Page 51 of You're so Basic


Font Size:  

“What are you going to do?”

Sighing, he adjusts his tie again and reaches for the door. “Keep playing the game, bud. That’s all I can do.” When he gets out, he leans in and says, “Hey, find out what Ruthie’s up to this time, will you? I need a laugh.”

I give him a hard look, because he might be my best friend, but she’s my little sister. I don’t laugh at her. Not even when she called me up one time saying she thought it would be a good business idea to sell sex toys that look like other things. Carrots. Churros. You name it, and it’s still a no. “I won’t help you laugh at her any more than I’d help her laugh at you.”

He just smiles at me and taps the roof, shutting the door.

When I get home, I sit in the car for a minute, feeling uncertain about going upstairs. I want her to be there, and I don’t.

Finally, I climb the steps.

Mira is stretched out on the couch, a blanket spread over her in a way the reveals her curved shape. She’s watching something on the TV.

John Dies at the End.

My mouth lifts up of its own accord as she presses pause. “So you’re one of those people who rents the movie the night before book club.”

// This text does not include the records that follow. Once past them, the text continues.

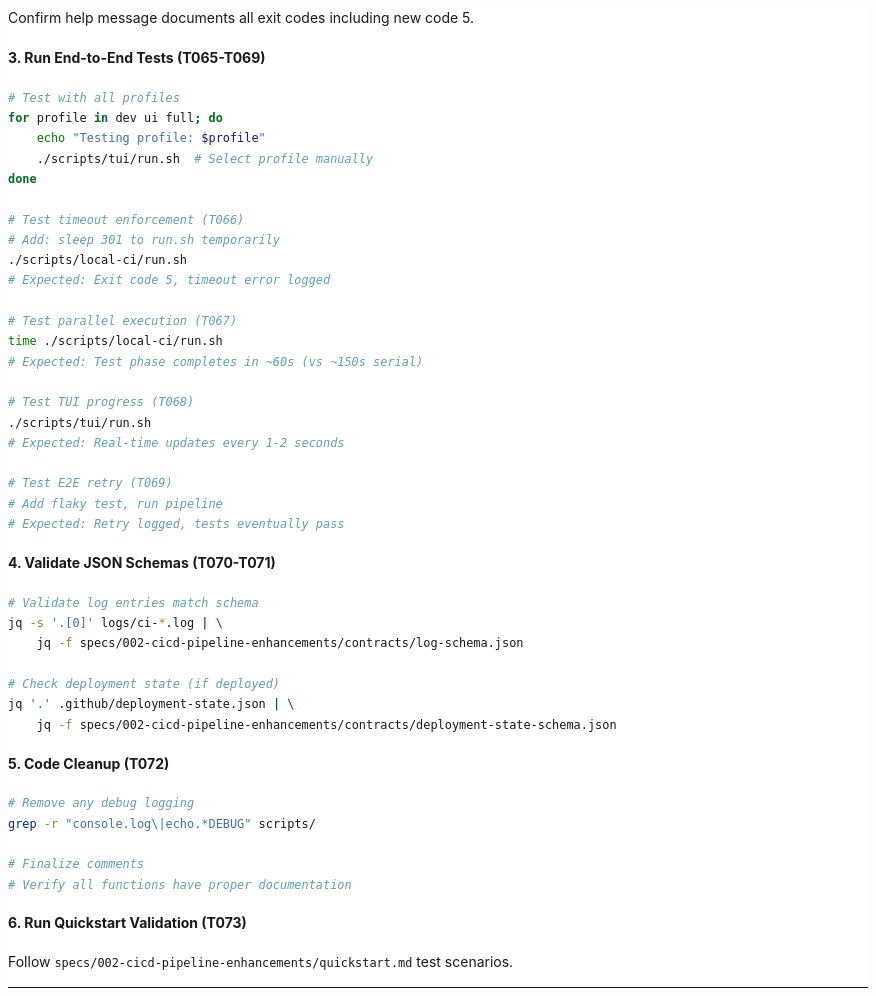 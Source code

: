Confirm help message documents all exit codes including new code 5.

#### 3. Run End-to-End Tests (T065-T069)

```bash
# Test with all profiles
for profile in dev ui full; do
    echo "Testing profile: $profile"
    ./scripts/tui/run.sh  # Select profile manually
done

# Test timeout enforcement (T066)
# Add: sleep 301 to run.sh temporarily
./scripts/local-ci/run.sh
# Expected: Exit code 5, timeout error logged

# Test parallel execution (T067)
time ./scripts/local-ci/run.sh
# Expected: Test phase completes in ~60s (vs ~150s serial)

# Test TUI progress (T068)
./scripts/tui/run.sh
# Expected: Real-time updates every 1-2 seconds

# Test E2E retry (T069)
# Add flaky test, run pipeline
# Expected: Retry logged, tests eventually pass
```

#### 4. Validate JSON Schemas (T070-T071)

```bash
# Validate log entries match schema
jq -s '.[0]' logs/ci-*.log | \
    jq -f specs/002-cicd-pipeline-enhancements/contracts/log-schema.json

# Check deployment state (if deployed)
jq '.' .github/deployment-state.json | \
    jq -f specs/002-cicd-pipeline-enhancements/contracts/deployment-state-schema.json
```

#### 5. Code Cleanup (T072)

```bash
# Remove any debug logging
grep -r "console.log\|echo.*DEBUG" scripts/

# Finalize comments
# Verify all functions have proper documentation
```

#### 6. Run Quickstart Validation (T073)

Follow `specs/002-cicd-pipeline-enhancements/quickstart.md` test scenarios.

--- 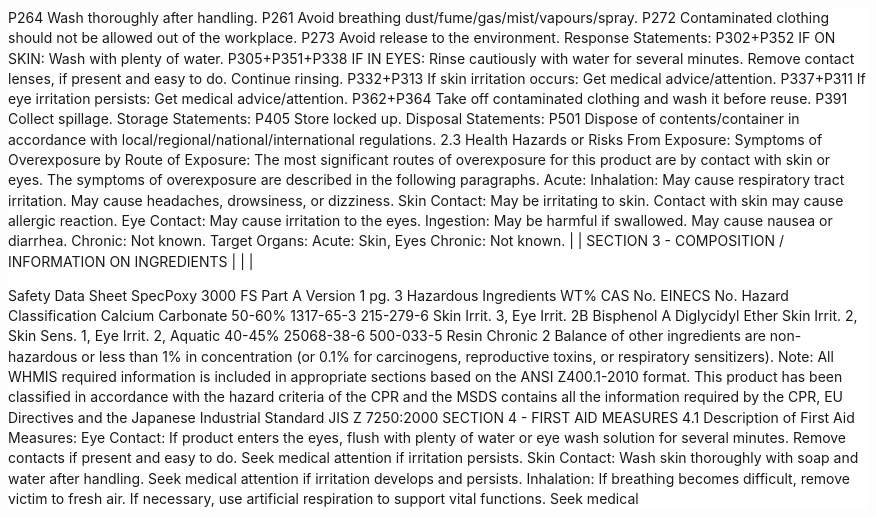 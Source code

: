P264 Wash thoroughly after handling.
P261 Avoid breathing
dust/fume/gas/mist/vapours/spray.
P272 Contaminated clothing should not be
allowed out of the workplace.
P273 Avoid release to the environment.
Response Statements: P302+P352 IF ON SKIN: Wash with plenty of
water.
P305+P351+P338 IF IN EYES: Rinse
cautiously with water for several minutes.
Remove contact lenses, if present and easy to
do. Continue rinsing.
P332+P313 If skin irritation occurs: Get medical
advice/attention.
P337+P311 If eye irritation persists: Get
medical advice/attention.
P362+P364 Take off contaminated clothing and
wash it before reuse.
P391 Collect spillage.
Storage Statements: P405 Store locked up.
Disposal Statements: P501 Dispose of contents/container in accordance
with local/regional/national/international regulations.
2.3 Health Hazards or Risks From Exposure:
Symptoms of Overexposure by Route of Exposure:
The most significant routes of overexposure for this product are by contact with skin or eyes. The
symptoms of overexposure are described in the following paragraphs.
Acute:
Inhalation: May cause respiratory tract irritation. May cause headaches, drowsiness, or dizziness.
Skin Contact: May be irritating to skin. Contact with skin may cause allergic reaction.
Eye Contact: May cause irritation to the eyes.
Ingestion: May be harmful if swallowed. May cause nausea or diarrhea.
Chronic: Not known.
Target Organs:
Acute: Skin, Eyes
Chronic: Not known. |
| SECTION 3 - COMPOSITION / INFORMATION ON INGREDIENTS |
| |

Safety Data Sheet
SpecPoxy 3000 FS Part A
Version 1 pg. 3
Hazardous Ingredients WT% CAS No. EINECS No. Hazard Classification
Calcium Carbonate 50-60% 1317-65-3 215-279-6 Skin Irrit. 3, Eye Irrit. 2B
Bisphenol A Diglycidyl Ether Skin Irrit. 2, Skin Sens. 1, Eye Irrit. 2, Aquatic
40-45% 25068-38-6 500-033-5
Resin Chronic 2
Balance of other ingredients are non-hazardous or less than 1% in concentration (or 0.1% for carcinogens, reproductive toxins, or
respiratory sensitizers).
Note: All WHMIS required information is included in appropriate sections based on the ANSI Z400.1-2010 format.
This product has been classified in accordance with the hazard criteria of the CPR and the MSDS contains all the
information required by the CPR, EU Directives and the Japanese Industrial Standard JIS Z 7250:2000
SECTION 4 - FIRST AID MEASURES
4.1 Description of First Aid Measures:
Eye Contact: If product enters the eyes, flush with plenty of water or eye wash
solution for several minutes. Remove contacts if present and easy to
do. Seek medical attention if irritation persists.
Skin Contact: Wash skin thoroughly with soap and water after handling. Seek medical
attention if irritation develops and persists.
Inhalation: If breathing becomes difficult, remove victim to fresh air. If necessary,
use artificial respiration to support vital functions. Seek medical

“We’re having a book club?” she asks, sitting up and propping her cast on the coffee table. “You should have warned me. I make a mean cheese dip.”

“Is that something you planned on putting together for our hypothetical Thanksgiving dinner?”

“I will if it’ll convince you.”

I set my keys on the side table by the door, think it over, and then sit in my chair rather than next to her on the couch.

“That’s your favorite chair, isn’t it?” she asks thoughtfully. “You always have your eyes on it.”

Partly because she’s taken to sitting there.

“I’m partial to it,” I admit.

“I already read the book,” she says, gesturing at the screen. “I’m pretty sure I wouldn’t have the slightest idea what was happening in this movie if I hadn’t.”

It shouldn’t matter. But there are billions of books out there, with several new ones out every day. I can’t help but feel pleased she chose one I’d recommended to her. “You obviously hated it if you wanted to watch the movie too,” I say, leaning back, my gaze hooked on her—the slightly wispier hair at the sides of her face, shorter, her big eyes with the cat-eye makeup. The tiny bump on the bridge of her nose.

“Obviously.” Her gaze drops to my wrist guard. “Your wrist is fucked up, huh?”

“Only mildly. My psyche is in much worse shape.”

Her laughter fills me. “You and me both, my friend.” She pauses, scrutinizing me. “I’ve been wanting to know…Why’d your mother throw a ceramic turkey at your head?”

She surprises me by leaning over the arm of the couch and the chair and lifting a hand to my face, her fingers brushing over the scar. I’ve never liked touching it. Sometimes memories flash through me so vividly it’s as if they’re happeningnow. And I can see my mother’s screaming face, smell her breath stinking of whiskey. But it doesn’t feel like that when Mira touches it—it feels nice.

“How’d you know?” I ask, disarmed. I didn’t tell her it had scarred me or where.

“I didn’t, but that’s what it’s from, isn’t it?”

I nod, my throat constricting as she pulls her fingers away.

“Why’d she do it?”

“You think she had a good reason?” I ask, deadpan.

“No, but I’ll bet she had a bad one.”

A smile sneaks up on me, because she’s funny in a way I appreciate, and I nod. “She did. I did something illegal, and I got caught. She was worried the authorities would put me away. I’d been giving my parents money, and she didn’t want the flow to be cut off. Neither of my parents did.”

“Youdid something illegal?” she sputters, sitting up. “But you seem like such a rule follower.”